____ SUPPLIED ENTRIES

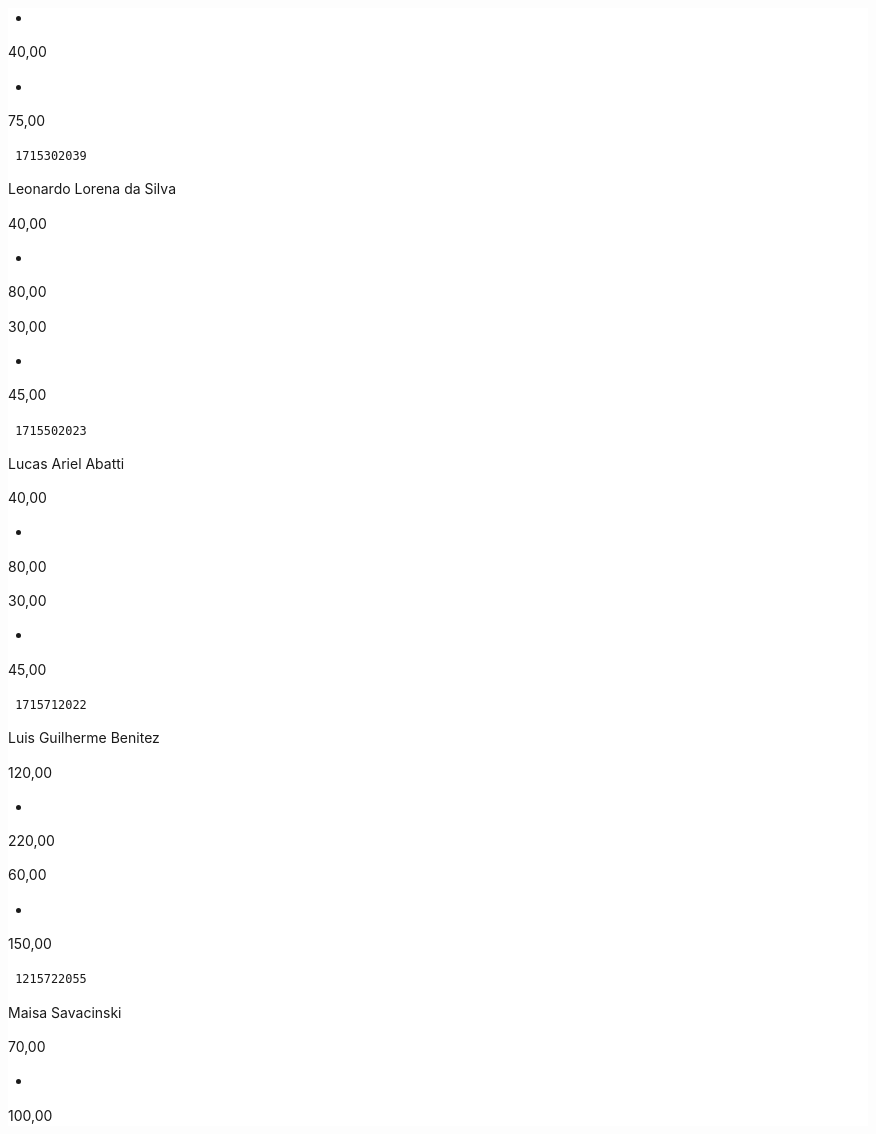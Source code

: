    -

   40,00

   -

   75,00

     1715302039

   Leonardo Lorena da Silva

   40,00

   -

   80,00

   30,00

   -

   45,00

     1715502023

   Lucas Ariel Abatti

   40,00

   -

   80,00

   30,00

   -

   45,00

     1715712022

   Luis Guilherme Benitez

   120,00

   -

   220,00

   60,00

   -

   150,00

     1215722055

   Maisa Savacinski

   70,00

   -

   100,00
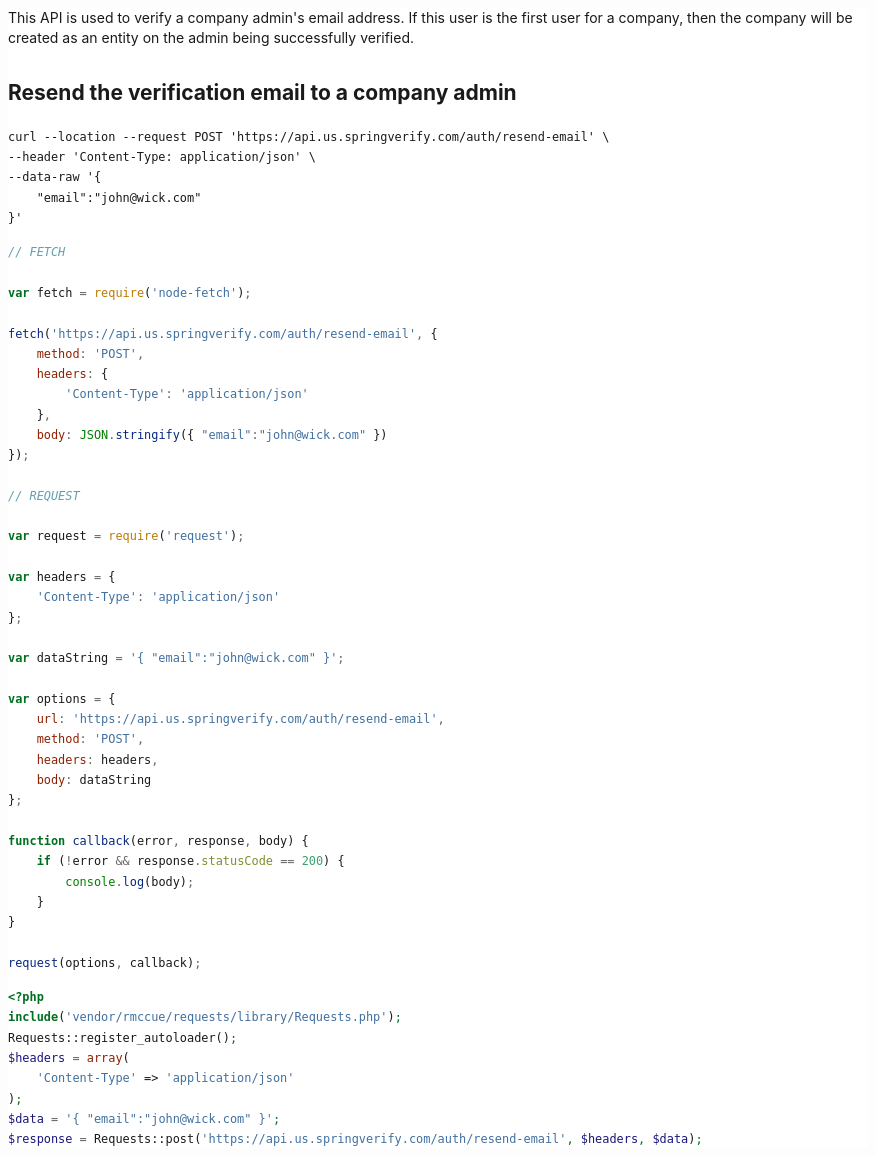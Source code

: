 This API is used to verify a company admin's email address. If this user is the first user for a company, then the company will be created as an entity on the admin being successfully verified.

## Resend the verification email to a company admin

```shell
curl --location --request POST 'https://api.us.springverify.com/auth/resend-email' \
--header 'Content-Type: application/json' \
--data-raw '{
    "email":"john@wick.com"
}'
```

```javascript
// FETCH

var fetch = require('node-fetch');

fetch('https://api.us.springverify.com/auth/resend-email', {
    method: 'POST',
    headers: {
        'Content-Type': 'application/json'
    },
    body: JSON.stringify({ "email":"john@wick.com" })
});

// REQUEST

var request = require('request');

var headers = {
    'Content-Type': 'application/json'
};

var dataString = '{ "email":"john@wick.com" }';

var options = {
    url: 'https://api.us.springverify.com/auth/resend-email',
    method: 'POST',
    headers: headers,
    body: dataString
};

function callback(error, response, body) {
    if (!error && response.statusCode == 200) {
        console.log(body);
    }
}

request(options, callback);
```

```php
<?php
include('vendor/rmccue/requests/library/Requests.php');
Requests::register_autoloader();
$headers = array(
    'Content-Type' => 'application/json'
);
$data = '{ "email":"john@wick.com" }';
$response = Requests::post('https://api.us.springverify.com/auth/resend-email', $headers, $data);
```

________

*EXERCISE DESCRIPTION:* Go back to the records above and write them out exactly, without the pictures.

*ANSWER BOX:*
Source code

:    -

   40,00

   -

   75,00

     1715302039

   Leonardo Lorena da Silva

   40,00

   -

   80,00

   30,00

   -

   45,00

     1715502023

   Lucas Ariel Abatti

   40,00

   -

   80,00

   30,00

   -

   45,00

     1715712022

   Luis Guilherme Benitez

   120,00

   -

   220,00

   60,00

   -

   150,00

     1215722055

   Maisa Savacinski

   70,00

   -

   100,00
Source code

: This API is used to verify a company admin's email address. If this user is the first user for a company, then the company will be created as an entity on the admin being successfully verified.

## Resend the verification email to a company admin

```shell
curl --location --request POST 'https://api.us.springverify.com/auth/resend-email' \
--header 'Content-Type: application/json' \
--data-raw '{
    "email":"john@wick.com"
}'
```

```javascript
// FETCH

var fetch = require('node-fetch');

fetch('https://api.us.springverify.com/auth/resend-email', {
    method: 'POST',
    headers: {
        'Content-Type': 'application/json'
    },
    body: JSON.stringify({ "email":"john@wick.com" })
});

// REQUEST

var request = require('request');

var headers = {
    'Content-Type': 'application/json'
};

var dataString = '{ "email":"john@wick.com" }';

var options = {
    url: 'https://api.us.springverify.com/auth/resend-email',
    method: 'POST',
    headers: headers,
    body: dataString
};

function callback(error, response, body) {
    if (!error && response.statusCode == 200) {
        console.log(body);
    }
}

request(options, callback);
```

```php
<?php
include('vendor/rmccue/requests/library/Requests.php');
Requests::register_autoloader();
$headers = array(
    'Content-Type' => 'application/json'
);
$data = '{ "email":"john@wick.com" }';
$response = Requests::post('https://api.us.springverify.com/auth/resend-email', $headers, $data);
```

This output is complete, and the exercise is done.